Economists and business people talk unceasingly about the crying need to improve the economy’s productivity, but most of what they say is self-serving and much of it’s just silly. Fortunately, this week’s five-yearly report on the subject from the Productivity Commission, The Key to Prosperity, is far from silly, and might just stand a chance of getting us somewhere.
It’s the first of several reports and, unlike the tosh we usually get, it’s not selling any magic answers. Business people mention productivity only when they’re “rent-seeking” – asking the government for changes that will make it easier to increase their profits without them trying any harder.
Over the past 60 years, our productivity improved at an average rate of 1.7 per cent a year. Over the decade to 2020, it “slowed significantly” to 1.1 per cent a year.Credit:Getty
Their favourite magic answer is to say that if only the government would cut the tax paid by companies and senior executives, this would do wonders for productivity.
As for the econocrats, too often they see it as a chance to advertise the product they’re selling: “microeconomic reform” – by which they usually mean reducing government intervention in markets.
A lot of people think wanting higher “productivity” is just a flash way of saying you want production to increase.

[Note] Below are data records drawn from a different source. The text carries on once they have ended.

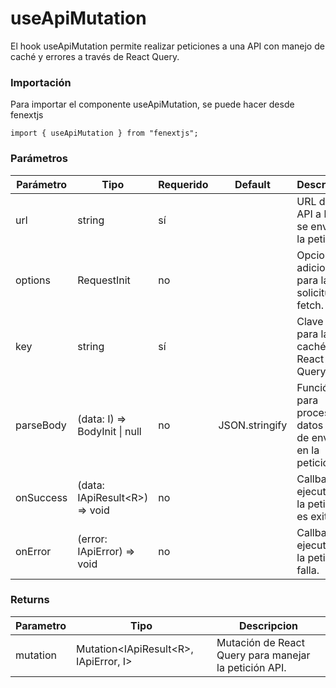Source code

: # useApiMutation

El hook useApiMutation permite realizar peticiones a una API con manejo de caché y errores a través de React Query.

### Importación

Para importar el componente useApiMutation, se puede hacer desde fenextjs

```tsx copy
import { useApiMutation } from "fenextjs";
```

### Parámetros

| Parámetro | Tipo | Requerido | Default | Descripcion |
| --------- | ---- | --------- | ------- | ----------- |
| url | string | sí |  | URL de la API a la que se enviará la petición. |
| options | RequestInit | no |  | Opciones adicionales para la solicitud fetch. |
| key | string | sí |  | Clave única para la caché de React Query. |
| parseBody | (data: I) =\> BodyInit \| null | no | JSON.stringify | Función para procesar los datos antes de enviarlos en la petición. |
| onSuccess | (data: IApiResult\<R\>) =\> void | no |  | Callback ejecutado si la petición es exitosa. |
| onError | (error: IApiError) =\> void | no |  | Callback ejecutado si la petición falla. |
### Returns

| Parametro | Tipo | Descripcion |
| --------- | ---- | ----------- |
| mutation | Mutation\<IApiResult\<R\>, IApiError, I\>  | Mutación de React Query para manejar la petición API. |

Wrong. The report makes it clear that improving productivity means producing more outputs, but with the same or fewer inputs.
It sounds like some sort of miracle, and it is pretty amazing to think about, but it happens all the time.
Another mistake is to think that wanting to increase productivity is the bosses’ way of saying they’re going to make us work harder. No, no, no. As the report repeats, productivity comes from working smarter, not harder or longer.
In response to the scientist-types who keep repeating that unending economic growth is physically impossible, and then wondering what bit of this the economist-types don’t get, the report says that “while economic growth based solely on [increased] physical inputs cannot go on forever, human ingenuity is inexhaustible”.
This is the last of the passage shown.